§ **GIVEN DATA**
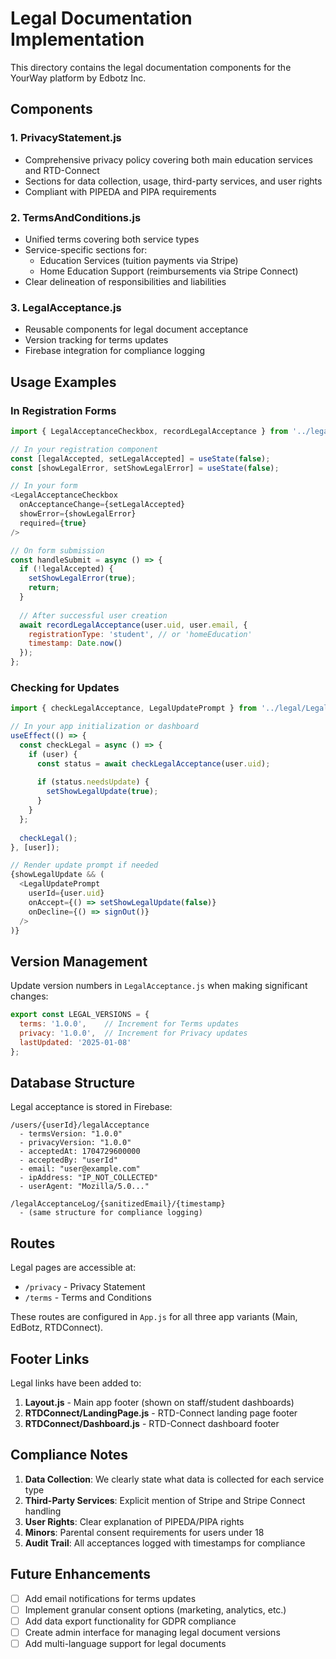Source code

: # Legal Documentation Implementation

This directory contains the legal documentation components for the YourWay platform by Edbotz Inc.

## Components

### 1. PrivacyStatement.js
- Comprehensive privacy policy covering both main education services and RTD-Connect
- Sections for data collection, usage, third-party services, and user rights
- Compliant with PIPEDA and PIPA requirements

### 2. TermsAndConditions.js
- Unified terms covering both service types
- Service-specific sections for:
  - Education Services (tuition payments via Stripe)
  - Home Education Support (reimbursements via Stripe Connect)
- Clear delineation of responsibilities and liabilities

### 3. LegalAcceptance.js
- Reusable components for legal document acceptance
- Version tracking for terms updates
- Firebase integration for compliance logging

## Usage Examples

### In Registration Forms

```javascript
import { LegalAcceptanceCheckbox, recordLegalAcceptance } from '../legal/LegalAcceptance';

// In your registration component
const [legalAccepted, setLegalAccepted] = useState(false);
const [showLegalError, setShowLegalError] = useState(false);

// In your form
<LegalAcceptanceCheckbox 
  onAcceptanceChange={setLegalAccepted}
  showError={showLegalError}
  required={true}
/>

// On form submission
const handleSubmit = async () => {
  if (!legalAccepted) {
    setShowLegalError(true);
    return;
  }
  
  // After successful user creation
  await recordLegalAcceptance(user.uid, user.email, {
    registrationType: 'student', // or 'homeEducation'
    timestamp: Date.now()
  });
};
```

### Checking for Updates

```javascript
import { checkLegalAcceptance, LegalUpdatePrompt } from '../legal/LegalAcceptance';

// In your app initialization or dashboard
useEffect(() => {
  const checkLegal = async () => {
    if (user) {
      const status = await checkLegalAcceptance(user.uid);
      
      if (status.needsUpdate) {
        setShowLegalUpdate(true);
      }
    }
  };
  
  checkLegal();
}, [user]);

// Render update prompt if needed
{showLegalUpdate && (
  <LegalUpdatePrompt
    userId={user.uid}
    onAccept={() => setShowLegalUpdate(false)}
    onDecline={() => signOut()}
  />
)}
```

## Version Management

Update version numbers in `LegalAcceptance.js` when making significant changes:

```javascript
export const LEGAL_VERSIONS = {
  terms: '1.0.0',    // Increment for Terms updates
  privacy: '1.0.0',  // Increment for Privacy updates
  lastUpdated: '2025-01-08'
};
```

## Database Structure

Legal acceptance is stored in Firebase:

```
/users/{userId}/legalAcceptance
  - termsVersion: "1.0.0"
  - privacyVersion: "1.0.0"
  - acceptedAt: 1704729600000
  - acceptedBy: "userId"
  - email: "user@example.com"
  - ipAddress: "IP_NOT_COLLECTED"
  - userAgent: "Mozilla/5.0..."

/legalAcceptanceLog/{sanitizedEmail}/{timestamp}
  - (same structure for compliance logging)
```

## Routes

Legal pages are accessible at:
- `/privacy` - Privacy Statement
- `/terms` - Terms and Conditions

These routes are configured in `App.js` for all three app variants (Main, EdBotz, RTDConnect).

## Footer Links

Legal links have been added to:
1. **Layout.js** - Main app footer (shown on staff/student dashboards)
2. **RTDConnect/LandingPage.js** - RTD-Connect landing page footer
3. **RTDConnect/Dashboard.js** - RTD-Connect dashboard footer

## Compliance Notes

1. **Data Collection**: We clearly state what data is collected for each service type
2. **Third-Party Services**: Explicit mention of Stripe and Stripe Connect handling
3. **User Rights**: Clear explanation of PIPEDA/PIPA rights
4. **Minors**: Parental consent requirements for users under 18
5. **Audit Trail**: All acceptances logged with timestamps for compliance

## Future Enhancements

- [ ] Add email notifications for terms updates
- [ ] Implement granular consent options (marketing, analytics, etc.)
- [ ] Add data export functionality for GDPR compliance
- [ ] Create admin interface for managing legal document versions
- [ ] Add multi-language support for legal documents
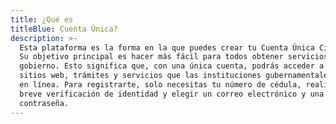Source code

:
 ```yaml
---
title: ¿Qué es
titleBlue: Cuenta Única?
description: >-
  Esta plataforma es la forma en la que puedes crear tu Cuenta Única Ciudadana.
  Su objetivo principal es hacer más fácil para todos obtener servicios del
  gobierno. Esto significa que, con una única cuenta, podrás acceder a los
  sitios web, trámites y servicios que las instituciones gubernamentales ofrecen
  en línea. Para registrarte, solo necesitas tu número de cédula, realizar una
  breve verificación de identidad y elegir un correo electrónico y una
  contraseña.
---
```

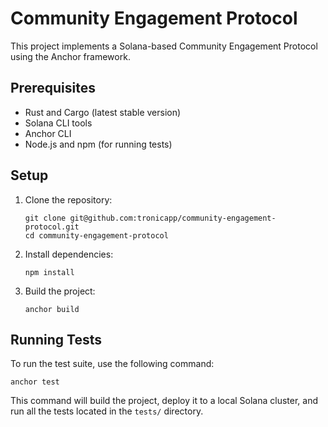 # Community Engagement Protocol

This project implements a Solana-based Community Engagement Protocol using the Anchor framework.

## Prerequisites

- Rust and Cargo (latest stable version)
- Solana CLI tools
- Anchor CLI
- Node.js and npm (for running tests)

## Setup

1. Clone the repository:
   ```
   git clone git@github.com:tronicapp/community-engagement-protocol.git
   cd community-engagement-protocol
   ```

2. Install dependencies:
   ```
   npm install
   ```

3. Build the project:
   ```
   anchor build
   ```

## Running Tests

To run the test suite, use the following command:

```
anchor test
```

This command will build the project, deploy it to a local Solana cluster, and run all the tests located in the `tests/` directory.

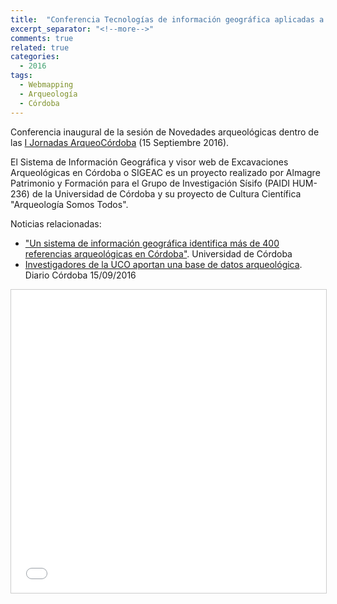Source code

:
 ```yaml
---
title:  "Conferencia Tecnologías de información geográfica aplicadas a Arqueología. El proyecto SIGEAC"
excerpt_separator: "<!--more-->"
comments: true
related: true
categories: 
  - 2016
tags:
  - Webmapping
  - Arqueología
  - Córdoba
---
```


Conferencia inaugural de la sesión de Novedades arqueológicas dentro de las [I Jornadas ArqueoCórdoba](http://www.arqueocordoba.com/2016/09/i-jornadas-cientifico-divulgativas-arqueocordoba/) (15 Septiembre 2016). 

<!--more-->

El Sistema de Información Geográfica y visor web de Excavaciones Arqueológicas en Córdoba o SIGEAC es un proyecto realizado por Almagre Patrimonio y Formación para el Grupo de Investigación Sísifo (PAIDI HUM-236) de la Universidad de Córdoba y su proyecto de Cultura Científica "Arqueología Somos Todos".

Noticias relacionadas:

* ["Un sistema de información geográfica identifica más de 400 referencias arqueológicas en Córdoba"](http://www.uco.es/servicios/comunicacion/actualidad/item/117479-un-sistema-de-informaci%C3%83%C2%B3n-geogr%C3%83%C2%A1fica-identifica-m%C3%83%C2%A1s-de-400-referencias-arqueol%C3%83%C2%B3gicas-en-c%C3%83%C2%B3rdoba). Universidad de Córdoba
* [Investigadores de la UCO aportan una base de datos arqueológica](http://www.diariocordoba.com/noticias/cultura/investigadores-uco-aportan-base-datos-arqueologica_1078050.html). Diario Córdoba 15/09/2016

<iframe src="//www.slideshare.net/slideshow/embed_code/key/sUDuD4dmrFvF6R" width="595" height="485" frameborder="0" marginwidth="0" marginheight="0" scrolling="no" style="border:1px solid #CCC; border-width:1px; margin-bottom:5px; max-width: 100%;" allowfullscreen> </iframe> 
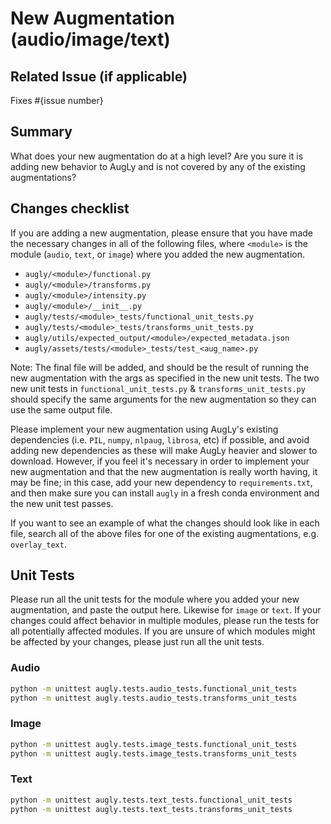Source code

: # New Augmentation (audio/image/text)

## Related Issue (if applicable)
Fixes #{issue number}

## Summary
What does your new augmentation do at a high level? Are you sure it is adding new behavior to AugLy and is not covered by any of the existing augmentations?

## Changes checklist
If you are adding a new augmentation, please ensure that you have made the necessary changes in all of the following files, where `<module>` is the module (`audio`, `text`, or `image`) where you added the new augmentation.
- `augly/<module>/functional.py`
- `augly/<module>/transforms.py`
- `augly/<module>/intensity.py`
- `augly/<module>/__init__.py`
- `augly/tests/<module>_tests/functional_unit_tests.py`
- `augly/tests/<module>_tests/transforms_unit_tests.py`
- `augly/utils/expected_output/<module>/expected_metadata.json`
- `augly/assets/tests/<module>_tests/test_<aug_name>.py`

Note: The final file will be added, and should be the result of running the new augmentation with the args as specified in the new unit tests. The two new unit tests in `functional_unit_tests.py` & `transforms_unit_tests.py` should specify the same arguments for the new augmentation so they can use the same output file.

Please implement your new augmentation using AugLy's existing dependencies (i.e. `PIL`, `numpy`, `nlpaug`, `librosa`, etc) if possible, and avoid adding new dependencies as these will make AugLy heavier and slower to download. However, if you feel it's necessary in order to implement your new augmentation and that the new augmentation is really worth having, it may be fine; in this case, add your new dependency to `requirements.txt`, and then make sure you can install `augly` in a fresh conda environment and the new unit test passes.

If you want to see an example of what the changes should look like in each file, search all of the above files for one of the existing augmentations, e.g. `overlay_text`.

## Unit Tests
Please run all the unit tests for the module where you added your new augmentation, and paste the output here. Likewise for `image` or `text`. If your changes could affect behavior in multiple modules, please run the tests for all potentially affected modules. If you are unsure of which modules might be affected by your changes, please just run all the unit tests.

### Audio
```bash
python -m unittest augly.tests.audio_tests.functional_unit_tests
python -m unittest augly.tests.audio_tests.transforms_unit_tests
```

### Image
```bash
python -m unittest augly.tests.image_tests.functional_unit_tests
python -m unittest augly.tests.image_tests.transforms_unit_tests
```

### Text
```bash
python -m unittest augly.tests.text_tests.functional_unit_tests
python -m unittest augly.tests.text_tests.transforms_unit_tests
```
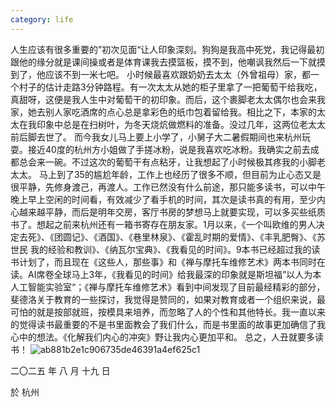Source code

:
 ```yaml
---
category: life
---
```


人生应该有很多重要的”初次见面“让人印象深刻。狗狗是我高中死党，我记得最初跟他的缘分就是课间操或者是体育课我去摸篮板，摸不到，他嘲讽我然后一下就摸到了，他应该不到一米七吧。 
小时候最喜欢跟奶奶去太太（外曾祖母）家，都一个村子的估计走路3分钟路程。有一次太太从她的柜子里拿了一把葡萄干给我吃，真甜呀，这便是我人生中对葡萄干的初印象。而后，这个裹脚老太太偶尔也会来我家，她去别人家吃酒席的点心总是拿彩色的纸巾包着留给我。相比之下，本家的太太在我印象中总是在扫树叶，为冬天烧炕做燃料的准备。没过几年，这两位老太太前后脚去世了。 
而今我女儿马上要上小学了，小舅子大二暑假期间也来杭州玩耍。接近40度的杭州方小姐做了手搓冰粉，说是我喜欢吃冰粉。我确实之前去成都总会来一碗。不过这次的葡萄干有点粘牙，让我想起了小时候极其疼我的小脚老太太。
马上到了35的尴尬年龄，工作上也经历了很多不顺，但目前为止心态又是很平静，先修身渡己，再渡人。工作已然没有什么前途，那只能多读书，可以中午晚上早上空闲的时间看，有效减少了看手机的时间，其次是读书真的有用，至少内心越来越平静，而后是明年交房，客厅书房的梦想马上就要实现，可以多买些纸质书了。想起之前来杭州还有一箱书寄存在朋友家。1月以来，《一个叫欧维的男人决定去死》、《团圆记》、《酒国》、《巷里林泉》、《霍乱时期的爱情》、《丰乳肥臀》、《苏世民 我的经验和教训》、《纳瓦尔宝典》、《我看见的时间》。9本书已经超过我的读书计划了，而且现在《这些人，那些事》和《禅与摩托车维修艺术》两本书同时在读。AI席卷全球马上3年，《我看见的时间》给我最深的印象就是斯坦福”以人为本人工智能实验室“；《禅与摩托车维修艺术》看到中间发现了目前最经精彩的部分，斐德洛关于教育的一些探讨，我觉得是赞同的，如果对教育或者一个组织来说，最可怕的就是按部就班，按模具来培养，而忽略了人的个性和其他特长。我一直以来的觉得读书最重要的不是书里面教会了我们什么，而是书里面的故事更加确信了我心中的想法。《化解我们内心的冲突》野让我内心更加平和。 
总之，人丑就要多读书！
![ab881b2e1c906735de46391a4ef625c1](https://github.com/user-attachments/assets/7d51bc25-3fcd-481c-8615-005bf316c768)

二〇二五 年 八 月 十九 日

於 杭州
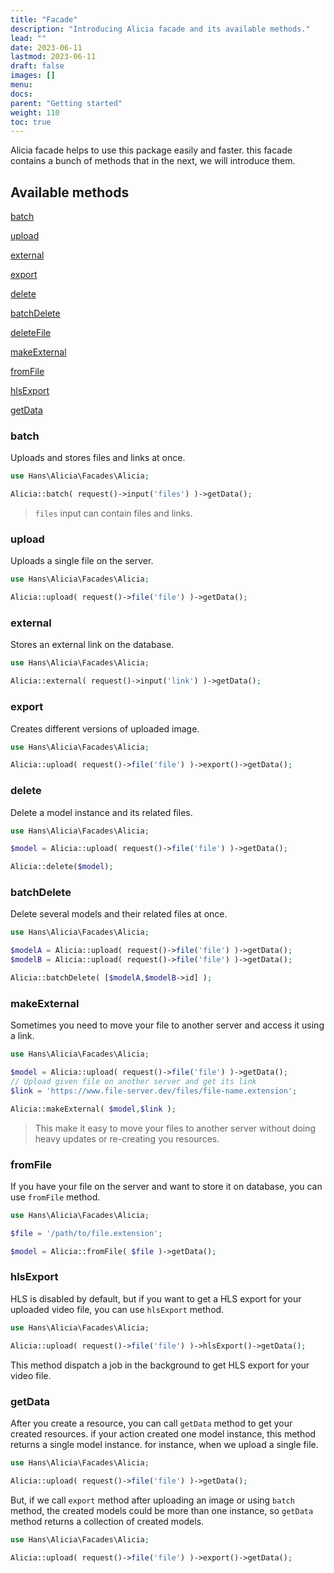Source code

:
 ```yaml
---
title: "Facade"
description: "Introducing Alicia facade and its available methods."
lead: ""
date: 2023-06-11
lastmod: 2023-06-11
draft: false
images: []
menu:
docs:
parent: "Getting started"
weight: 110
toc: true
---
```


Alicia facade helps to use this package easily and faster. this facade contains a bunch of methods that in the next, we
will introduce them.

## Available methods

<div class="methods-container">


<div class="method">

[batch](#batch)
</div>

<div class="method">

[upload](#upload)
</div>

<div class="method">

[external](#external)
</div>

<div class="method">

[export](#export)
</div>

<div class="method">

[delete](#delete)
</div>

<div class="method">

[batchDelete](#batchdelete)
</div>

<div class="method">

[deleteFile](#deletefile)
</div>

<div class="method">

[makeExternal](#makeexternal)
</div>

<div class="method">

[fromFile](#fromfile)
</div>

<div class="method">

[hlsExport](#hlsexport)
</div>

<div class="method">

[getData](#getdata)
</div>


</div>

### batch

Uploads and stores files and links at once.

```php
use Hans\Alicia\Facades\Alicia;

Alicia::batch( request()->input('files') )->getData();
```

> `files` input can contain files and links.

### upload

Uploads a single file on the server.

```php
use Hans\Alicia\Facades\Alicia;

Alicia::upload( request()->file('file') )->getData();
```

### external

Stores an external link on the database.

```php
use Hans\Alicia\Facades\Alicia;

Alicia::external( request()->input('link') )->getData();
```

### export

Creates different versions of uploaded image.

```php
use Hans\Alicia\Facades\Alicia;

Alicia::upload( request()->file('file') )->export()->getData();
```

### delete

Delete a model instance and its related files.

```php
use Hans\Alicia\Facades\Alicia;

$model = Alicia::upload( request()->file('file') )->getData();

Alicia::delete($model);
```

### batchDelete

Delete several models and their related files at once.

```php
use Hans\Alicia\Facades\Alicia;

$modelA = Alicia::upload( request()->file('file') )->getData();
$modelB = Alicia::upload( request()->file('file') )->getData();

Alicia::batchDelete( [$modelA,$modelB->id] );
```

### makeExternal

Sometimes you need to move your file to another server and access it using a link.

```php
use Hans\Alicia\Facades\Alicia;

$model = Alicia::upload( request()->file('file') )->getData();
// Upload given file on another server and get its link
$link = 'https://www.file-server.dev/files/file-name.extension';

Alicia::makeExternal( $model,$link );
```

> This make it easy to move your files to another server without doing heavy updates or re-creating you resources.

### fromFile

If you have your file on the server and want to store it on database, you can use `fromFile` method.

```php
use Hans\Alicia\Facades\Alicia;

$file = '/path/to/file.extension';

$model = Alicia::fromFile( $file )->getData();
```

### hlsExport

HLS is disabled by default, but if you want to get a HLS export for your uploaded video file, you can use `hlsExport`
method.

```php
use Hans\Alicia\Facades\Alicia;

Alicia::upload( request()->file('file') )->hlsExport()->getData();
```

This method dispatch a job in the background to get HLS export for your video file.

### getData

After you create a resource, you can call `getData` method to get your created resources. if your action created one
model instance, this method returns a single model instance. for instance, when we upload a single file.

```php
use Hans\Alicia\Facades\Alicia;

Alicia::upload( request()->file('file') )->getData();
```

But, if we call `export` method after uploading an image or using `batch` method, the created models could be more than
one instance, so `getData` method returns a collection of created models.

```php
use Hans\Alicia\Facades\Alicia;

Alicia::upload( request()->file('file') )->export()->getData();
```
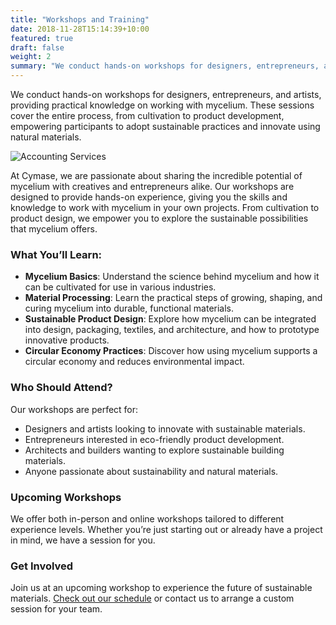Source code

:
 ```yaml
---
title: "Workshops and Training"
date: 2018-11-28T15:14:39+10:00
featured: true
draft: false
weight: 2
summary: "We conduct hands-on workshops for designers, entrepreneurs, and artists, providing practical knowledge on working with mycelium. These sessions cover the entire process, from cultivation to product development, empowering participants to adopt sustainable practices and innovate using natural materials."
---
```


We conduct hands-on workshops for designers, entrepreneurs, and artists, providing practical knowledge on working with mycelium. These sessions cover the entire process, from cultivation to product development, empowering participants to adopt sustainable practices and innovate using natural materials.

<!--more-->

![Accounting Services](/images/workshop.svg)

At Cymase, we are passionate about sharing the incredible potential of mycelium with creatives and entrepreneurs alike. Our workshops are designed to provide hands-on experience, giving you the skills and knowledge to work with mycelium in your own projects. From cultivation to product design, we empower you to explore the sustainable possibilities that mycelium offers.

### What You’ll Learn:

- **Mycelium Basics**: Understand the science behind mycelium and how it can be cultivated for use in various industries.
- **Material Processing**: Learn the practical steps of growing, shaping, and curing mycelium into durable, functional materials.
- **Sustainable Product Design**: Explore how mycelium can be integrated into design, packaging, textiles, and architecture, and how to prototype innovative products.
- **Circular Economy Practices**: Discover how using mycelium supports a circular economy and reduces environmental impact.

### Who Should Attend?

Our workshops are perfect for:

- Designers and artists looking to innovate with sustainable materials.
- Entrepreneurs interested in eco-friendly product development.
- Architects and builders wanting to explore sustainable building materials.
- Anyone passionate about sustainability and natural materials.

### Upcoming Workshops

We offer both in-person and online workshops tailored to different experience levels. Whether you’re just starting out or already have a project in mind, we have a session for you.

### Get Involved

Join us at an upcoming workshop to experience the future of sustainable materials. [Check out our schedule](#) or contact us to arrange a custom session for your team.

§ **EXERCISE INSTRUCTIONS**
Pictures excluded, copy the lines exactly from where the material starts to the line with "- Compliant with PIPEDA and PIPA requirements", inclusive.

§ **OUTPUT**
Source code

: # Legal Documentation Implementation

This directory contains the legal documentation components for the YourWay platform by Edbotz Inc.

## Components

### 1. PrivacyStatement.js
- Comprehensive privacy policy covering both main education services and RTD-Connect
- Sections for data collection, usage, third-party services, and user rights
- Compliant with PIPEDA and PIPA requirements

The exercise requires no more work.